Wachtel: There was a National Film Board series called Challenge for Change, it was based on Saul Alinsky’s work.

Sennett: Really?

Wachtel: Back in the 1950s and 1960s.

Sennett: What a character he was. But I think he stole this from my mom. I’m not sure that he could even put on an accent. But you know, in Chicago in the 1950s, this was a grave issue. You had a lot of black women, especially, who’d left the South to go work in these war factories. Then the war factories shut down, and jobs were scarce. The 1950s may in the suburbs have been Ozzie and Harriet and all of that, but the Depression really didn’t end for poor people until the late 1960s. It took a long time.

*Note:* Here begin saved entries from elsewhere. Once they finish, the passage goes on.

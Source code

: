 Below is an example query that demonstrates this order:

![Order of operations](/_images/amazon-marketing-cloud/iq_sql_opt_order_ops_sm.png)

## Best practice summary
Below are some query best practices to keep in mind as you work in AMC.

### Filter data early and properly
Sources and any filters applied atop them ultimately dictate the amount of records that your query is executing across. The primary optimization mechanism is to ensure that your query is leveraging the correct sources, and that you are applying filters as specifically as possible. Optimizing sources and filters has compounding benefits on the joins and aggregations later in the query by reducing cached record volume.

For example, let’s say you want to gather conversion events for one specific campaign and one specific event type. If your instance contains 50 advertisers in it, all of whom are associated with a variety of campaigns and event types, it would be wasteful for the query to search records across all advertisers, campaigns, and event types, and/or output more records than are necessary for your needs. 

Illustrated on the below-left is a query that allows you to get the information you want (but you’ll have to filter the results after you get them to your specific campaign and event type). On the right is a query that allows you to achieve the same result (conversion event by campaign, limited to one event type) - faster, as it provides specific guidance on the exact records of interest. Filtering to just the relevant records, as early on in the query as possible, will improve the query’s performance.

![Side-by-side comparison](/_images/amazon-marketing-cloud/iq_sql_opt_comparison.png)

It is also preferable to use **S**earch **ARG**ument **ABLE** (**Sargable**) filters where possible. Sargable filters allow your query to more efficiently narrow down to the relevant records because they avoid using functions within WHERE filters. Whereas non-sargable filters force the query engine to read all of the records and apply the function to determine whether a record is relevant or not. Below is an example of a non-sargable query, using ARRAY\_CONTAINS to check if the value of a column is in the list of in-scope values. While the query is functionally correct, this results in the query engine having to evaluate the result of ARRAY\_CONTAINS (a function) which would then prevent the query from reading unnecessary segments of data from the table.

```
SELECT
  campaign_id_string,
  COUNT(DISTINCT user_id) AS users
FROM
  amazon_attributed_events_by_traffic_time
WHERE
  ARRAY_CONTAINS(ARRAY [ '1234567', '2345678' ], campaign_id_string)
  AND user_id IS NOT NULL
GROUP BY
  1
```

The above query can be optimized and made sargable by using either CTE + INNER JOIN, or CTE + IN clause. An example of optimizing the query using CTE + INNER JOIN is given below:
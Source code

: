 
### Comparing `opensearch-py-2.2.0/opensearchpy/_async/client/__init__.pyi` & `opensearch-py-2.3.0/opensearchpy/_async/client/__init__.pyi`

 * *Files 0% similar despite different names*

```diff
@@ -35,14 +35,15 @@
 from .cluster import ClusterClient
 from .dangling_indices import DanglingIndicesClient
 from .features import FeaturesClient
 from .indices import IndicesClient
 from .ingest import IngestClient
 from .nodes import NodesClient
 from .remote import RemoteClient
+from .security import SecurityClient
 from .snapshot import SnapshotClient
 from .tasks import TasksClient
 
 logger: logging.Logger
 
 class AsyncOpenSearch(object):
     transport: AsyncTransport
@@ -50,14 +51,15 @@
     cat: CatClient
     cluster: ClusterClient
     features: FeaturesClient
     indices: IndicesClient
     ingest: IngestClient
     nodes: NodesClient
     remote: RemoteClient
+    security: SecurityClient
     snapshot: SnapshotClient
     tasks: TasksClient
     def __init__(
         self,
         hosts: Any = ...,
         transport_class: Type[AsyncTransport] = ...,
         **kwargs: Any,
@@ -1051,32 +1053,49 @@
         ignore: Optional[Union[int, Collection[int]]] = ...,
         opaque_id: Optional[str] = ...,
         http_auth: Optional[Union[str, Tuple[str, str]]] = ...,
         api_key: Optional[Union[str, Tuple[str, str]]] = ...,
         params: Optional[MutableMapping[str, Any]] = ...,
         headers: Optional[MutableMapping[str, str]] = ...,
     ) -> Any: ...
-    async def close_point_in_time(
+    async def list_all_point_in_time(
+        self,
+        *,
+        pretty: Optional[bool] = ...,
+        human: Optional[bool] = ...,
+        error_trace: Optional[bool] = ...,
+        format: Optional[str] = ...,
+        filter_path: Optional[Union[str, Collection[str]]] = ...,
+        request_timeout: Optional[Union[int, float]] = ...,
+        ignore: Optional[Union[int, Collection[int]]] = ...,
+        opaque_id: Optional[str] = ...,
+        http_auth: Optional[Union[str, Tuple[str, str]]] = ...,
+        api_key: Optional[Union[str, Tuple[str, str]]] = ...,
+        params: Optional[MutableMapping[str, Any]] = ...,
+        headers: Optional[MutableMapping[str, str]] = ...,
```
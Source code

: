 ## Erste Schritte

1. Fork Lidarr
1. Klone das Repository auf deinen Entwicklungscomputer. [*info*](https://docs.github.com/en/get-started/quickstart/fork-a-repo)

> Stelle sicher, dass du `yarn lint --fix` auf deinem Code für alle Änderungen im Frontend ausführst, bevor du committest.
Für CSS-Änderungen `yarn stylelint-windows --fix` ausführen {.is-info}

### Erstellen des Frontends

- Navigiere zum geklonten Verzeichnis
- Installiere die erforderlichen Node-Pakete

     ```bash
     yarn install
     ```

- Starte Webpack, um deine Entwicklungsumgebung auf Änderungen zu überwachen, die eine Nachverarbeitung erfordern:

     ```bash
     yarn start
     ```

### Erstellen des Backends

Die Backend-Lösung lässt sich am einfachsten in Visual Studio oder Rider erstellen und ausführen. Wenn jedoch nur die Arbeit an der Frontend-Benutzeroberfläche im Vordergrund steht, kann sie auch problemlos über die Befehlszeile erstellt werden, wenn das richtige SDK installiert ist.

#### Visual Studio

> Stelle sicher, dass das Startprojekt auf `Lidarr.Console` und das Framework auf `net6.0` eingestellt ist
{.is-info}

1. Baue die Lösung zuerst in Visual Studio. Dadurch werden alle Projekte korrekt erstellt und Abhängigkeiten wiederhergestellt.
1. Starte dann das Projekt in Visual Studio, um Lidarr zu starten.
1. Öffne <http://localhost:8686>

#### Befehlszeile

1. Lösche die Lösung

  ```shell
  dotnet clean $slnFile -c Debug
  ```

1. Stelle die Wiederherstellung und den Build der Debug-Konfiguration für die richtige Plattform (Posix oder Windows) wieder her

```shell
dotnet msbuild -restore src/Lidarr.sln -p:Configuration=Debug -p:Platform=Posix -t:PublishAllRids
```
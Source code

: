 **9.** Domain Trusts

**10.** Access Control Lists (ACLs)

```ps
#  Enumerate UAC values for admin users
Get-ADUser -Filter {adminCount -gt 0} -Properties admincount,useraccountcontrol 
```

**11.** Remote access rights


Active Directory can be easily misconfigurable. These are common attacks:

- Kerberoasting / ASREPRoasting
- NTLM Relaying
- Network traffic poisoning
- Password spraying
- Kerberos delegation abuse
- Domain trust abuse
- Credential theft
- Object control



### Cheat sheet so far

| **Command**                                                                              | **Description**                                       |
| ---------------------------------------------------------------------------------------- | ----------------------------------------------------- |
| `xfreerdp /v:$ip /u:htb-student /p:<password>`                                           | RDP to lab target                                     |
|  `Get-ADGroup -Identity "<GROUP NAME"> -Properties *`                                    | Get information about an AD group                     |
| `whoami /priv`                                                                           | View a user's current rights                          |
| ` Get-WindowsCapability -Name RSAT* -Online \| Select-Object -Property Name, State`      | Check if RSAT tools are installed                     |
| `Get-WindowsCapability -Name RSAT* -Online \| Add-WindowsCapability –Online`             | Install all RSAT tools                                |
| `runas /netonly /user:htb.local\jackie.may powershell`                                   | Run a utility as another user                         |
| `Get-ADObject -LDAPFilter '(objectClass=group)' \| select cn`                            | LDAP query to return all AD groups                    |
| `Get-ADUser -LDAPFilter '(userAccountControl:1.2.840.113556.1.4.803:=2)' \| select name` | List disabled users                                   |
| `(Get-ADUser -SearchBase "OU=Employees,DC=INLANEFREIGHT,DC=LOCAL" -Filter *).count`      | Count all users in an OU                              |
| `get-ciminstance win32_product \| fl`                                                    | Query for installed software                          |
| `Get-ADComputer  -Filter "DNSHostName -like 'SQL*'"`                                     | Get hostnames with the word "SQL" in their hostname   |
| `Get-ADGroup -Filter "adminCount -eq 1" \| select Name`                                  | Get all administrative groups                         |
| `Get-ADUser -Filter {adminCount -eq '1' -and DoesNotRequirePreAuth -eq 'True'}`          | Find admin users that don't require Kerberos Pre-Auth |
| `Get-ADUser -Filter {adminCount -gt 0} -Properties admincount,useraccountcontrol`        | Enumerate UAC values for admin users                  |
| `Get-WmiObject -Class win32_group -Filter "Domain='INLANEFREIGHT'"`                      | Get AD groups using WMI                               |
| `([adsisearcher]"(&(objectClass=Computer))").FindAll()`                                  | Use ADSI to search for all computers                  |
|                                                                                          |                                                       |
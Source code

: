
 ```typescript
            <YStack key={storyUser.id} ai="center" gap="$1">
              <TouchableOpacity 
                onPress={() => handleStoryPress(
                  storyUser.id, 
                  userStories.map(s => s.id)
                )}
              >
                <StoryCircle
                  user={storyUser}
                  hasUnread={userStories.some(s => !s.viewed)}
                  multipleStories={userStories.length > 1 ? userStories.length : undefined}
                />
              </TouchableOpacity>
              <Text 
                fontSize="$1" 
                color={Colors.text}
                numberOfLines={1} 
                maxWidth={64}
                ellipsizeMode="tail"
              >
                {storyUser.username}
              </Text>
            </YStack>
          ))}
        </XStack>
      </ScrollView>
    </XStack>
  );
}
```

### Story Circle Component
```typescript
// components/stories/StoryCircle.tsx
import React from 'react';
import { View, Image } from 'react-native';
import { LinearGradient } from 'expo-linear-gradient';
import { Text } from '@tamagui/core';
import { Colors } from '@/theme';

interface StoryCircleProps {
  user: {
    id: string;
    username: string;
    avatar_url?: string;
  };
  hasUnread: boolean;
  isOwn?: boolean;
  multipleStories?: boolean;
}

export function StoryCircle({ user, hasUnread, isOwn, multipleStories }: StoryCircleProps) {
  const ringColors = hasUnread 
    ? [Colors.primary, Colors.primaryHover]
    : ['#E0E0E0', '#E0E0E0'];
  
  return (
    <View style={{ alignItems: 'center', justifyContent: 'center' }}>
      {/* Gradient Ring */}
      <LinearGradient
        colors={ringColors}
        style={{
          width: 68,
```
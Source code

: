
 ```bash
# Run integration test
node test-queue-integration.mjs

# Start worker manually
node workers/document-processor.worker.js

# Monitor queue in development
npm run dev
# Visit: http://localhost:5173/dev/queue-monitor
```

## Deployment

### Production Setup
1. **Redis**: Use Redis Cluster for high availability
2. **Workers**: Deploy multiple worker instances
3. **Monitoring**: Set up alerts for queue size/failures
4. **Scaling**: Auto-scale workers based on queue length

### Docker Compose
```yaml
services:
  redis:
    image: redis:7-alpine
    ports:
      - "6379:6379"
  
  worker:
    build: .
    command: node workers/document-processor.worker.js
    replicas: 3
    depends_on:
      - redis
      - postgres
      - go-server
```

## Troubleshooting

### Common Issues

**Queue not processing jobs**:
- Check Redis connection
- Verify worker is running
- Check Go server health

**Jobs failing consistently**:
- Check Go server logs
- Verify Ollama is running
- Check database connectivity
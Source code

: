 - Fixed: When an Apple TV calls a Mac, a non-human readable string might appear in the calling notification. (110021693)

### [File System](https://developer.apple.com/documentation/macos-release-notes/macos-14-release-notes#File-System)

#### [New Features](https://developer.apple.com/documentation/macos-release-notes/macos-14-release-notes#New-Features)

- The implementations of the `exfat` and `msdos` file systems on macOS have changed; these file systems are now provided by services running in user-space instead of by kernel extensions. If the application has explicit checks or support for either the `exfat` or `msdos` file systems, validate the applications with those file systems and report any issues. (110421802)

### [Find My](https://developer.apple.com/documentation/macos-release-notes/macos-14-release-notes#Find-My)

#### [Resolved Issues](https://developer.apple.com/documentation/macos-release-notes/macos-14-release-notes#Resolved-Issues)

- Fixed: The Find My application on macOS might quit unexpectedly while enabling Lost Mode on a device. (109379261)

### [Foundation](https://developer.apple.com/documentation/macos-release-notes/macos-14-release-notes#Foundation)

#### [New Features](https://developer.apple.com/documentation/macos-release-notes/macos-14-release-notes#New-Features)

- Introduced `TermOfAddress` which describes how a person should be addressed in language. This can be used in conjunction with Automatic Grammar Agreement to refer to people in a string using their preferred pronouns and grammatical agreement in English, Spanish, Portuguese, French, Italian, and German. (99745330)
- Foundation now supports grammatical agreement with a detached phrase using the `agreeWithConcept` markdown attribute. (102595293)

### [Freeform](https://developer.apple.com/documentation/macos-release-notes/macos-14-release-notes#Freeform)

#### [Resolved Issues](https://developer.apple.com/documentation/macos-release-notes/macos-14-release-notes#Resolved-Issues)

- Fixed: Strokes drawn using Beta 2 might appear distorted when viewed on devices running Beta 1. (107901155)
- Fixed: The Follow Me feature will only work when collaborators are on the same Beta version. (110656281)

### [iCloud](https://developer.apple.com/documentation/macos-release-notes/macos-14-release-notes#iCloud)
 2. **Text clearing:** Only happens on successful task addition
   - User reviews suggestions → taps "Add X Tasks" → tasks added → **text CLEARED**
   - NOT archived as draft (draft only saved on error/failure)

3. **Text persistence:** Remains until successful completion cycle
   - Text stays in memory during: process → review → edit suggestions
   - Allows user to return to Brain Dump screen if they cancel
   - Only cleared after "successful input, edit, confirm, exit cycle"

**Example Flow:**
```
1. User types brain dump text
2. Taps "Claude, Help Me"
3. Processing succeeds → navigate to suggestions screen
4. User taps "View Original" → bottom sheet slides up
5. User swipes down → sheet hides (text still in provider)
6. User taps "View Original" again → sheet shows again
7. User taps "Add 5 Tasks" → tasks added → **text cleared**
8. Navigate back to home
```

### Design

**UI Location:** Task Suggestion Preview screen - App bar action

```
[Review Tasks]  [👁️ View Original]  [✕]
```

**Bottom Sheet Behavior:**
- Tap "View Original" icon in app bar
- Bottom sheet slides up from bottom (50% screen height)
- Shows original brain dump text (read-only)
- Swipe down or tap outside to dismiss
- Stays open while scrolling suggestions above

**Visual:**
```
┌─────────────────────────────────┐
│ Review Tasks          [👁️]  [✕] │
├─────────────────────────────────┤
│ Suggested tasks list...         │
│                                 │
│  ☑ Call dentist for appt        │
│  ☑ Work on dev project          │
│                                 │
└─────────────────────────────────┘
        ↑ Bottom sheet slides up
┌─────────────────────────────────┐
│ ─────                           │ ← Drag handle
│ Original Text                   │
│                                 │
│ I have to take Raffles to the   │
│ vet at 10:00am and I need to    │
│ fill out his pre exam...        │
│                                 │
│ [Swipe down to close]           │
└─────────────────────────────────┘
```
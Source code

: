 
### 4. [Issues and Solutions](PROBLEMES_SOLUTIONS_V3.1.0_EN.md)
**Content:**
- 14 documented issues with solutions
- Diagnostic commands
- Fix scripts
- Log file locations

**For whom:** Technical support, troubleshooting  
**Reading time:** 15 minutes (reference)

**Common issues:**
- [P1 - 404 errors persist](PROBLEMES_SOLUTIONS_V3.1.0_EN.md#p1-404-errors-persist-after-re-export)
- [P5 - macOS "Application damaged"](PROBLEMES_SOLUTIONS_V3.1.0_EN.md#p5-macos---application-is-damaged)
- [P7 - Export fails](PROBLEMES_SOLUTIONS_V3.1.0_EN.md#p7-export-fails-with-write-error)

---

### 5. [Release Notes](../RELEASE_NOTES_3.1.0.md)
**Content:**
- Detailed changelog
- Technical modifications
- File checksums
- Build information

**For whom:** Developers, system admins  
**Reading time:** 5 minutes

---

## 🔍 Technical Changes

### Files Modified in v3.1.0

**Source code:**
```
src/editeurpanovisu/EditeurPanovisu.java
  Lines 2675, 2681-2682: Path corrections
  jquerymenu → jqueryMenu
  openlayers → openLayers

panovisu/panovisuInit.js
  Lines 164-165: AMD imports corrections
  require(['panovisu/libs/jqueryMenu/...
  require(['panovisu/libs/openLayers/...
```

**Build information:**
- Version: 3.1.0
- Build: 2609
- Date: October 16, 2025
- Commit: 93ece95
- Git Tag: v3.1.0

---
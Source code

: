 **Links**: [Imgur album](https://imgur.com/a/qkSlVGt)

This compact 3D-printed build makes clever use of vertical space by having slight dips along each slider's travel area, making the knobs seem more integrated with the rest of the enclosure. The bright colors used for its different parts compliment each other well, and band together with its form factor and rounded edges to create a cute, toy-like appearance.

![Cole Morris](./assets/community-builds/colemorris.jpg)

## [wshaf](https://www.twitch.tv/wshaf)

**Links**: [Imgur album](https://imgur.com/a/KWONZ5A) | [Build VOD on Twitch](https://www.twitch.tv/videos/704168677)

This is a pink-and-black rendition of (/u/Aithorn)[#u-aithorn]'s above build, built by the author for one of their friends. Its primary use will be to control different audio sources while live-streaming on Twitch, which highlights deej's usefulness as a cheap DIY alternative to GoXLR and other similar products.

Wachtel: So the alternative to sympathy and “I know what you’re going through” or—

Sennett: “I feel your pain.”

Wachtel: “I feel your pain.” Famous Clintonesque remark. And pseudo-solidarity, the alternative to that, a better constructive alternative is to listen, is to not presume.

Sennett: Yes, that’s right. I mean, there’s a technical side to what the alternative is. We academics make our living by names, so we call this dialogics, and it’s about ways of speaking to other people who are unlike yourself in a way that you can carry on a conversation or perform a task. If I say to you, “I think X, I’m absolutely convinced of X,” and you say to me, “Really? Well I’m absolutely convinced of Y,” we disagree, we begin to debate. We may be very clear with each other what our own positions are, but we’re not getting much from each other. The reason for that is a linguistic thing, which is the declarative voice: “I believe X.” If you change that to something like, “I would’ve thought . . . ,” or, “Perhaps . . . ,” by introducing a zone of ambiguity in people’s relationships with each other, you create something social. “Could it be the case that . . . ?”

Wachtel: So it could even be not just a sociologically tentacled term, it could just be the linguistic subjunctive term. “If I were to think this, would I be along the right lines in relation to . . . ?”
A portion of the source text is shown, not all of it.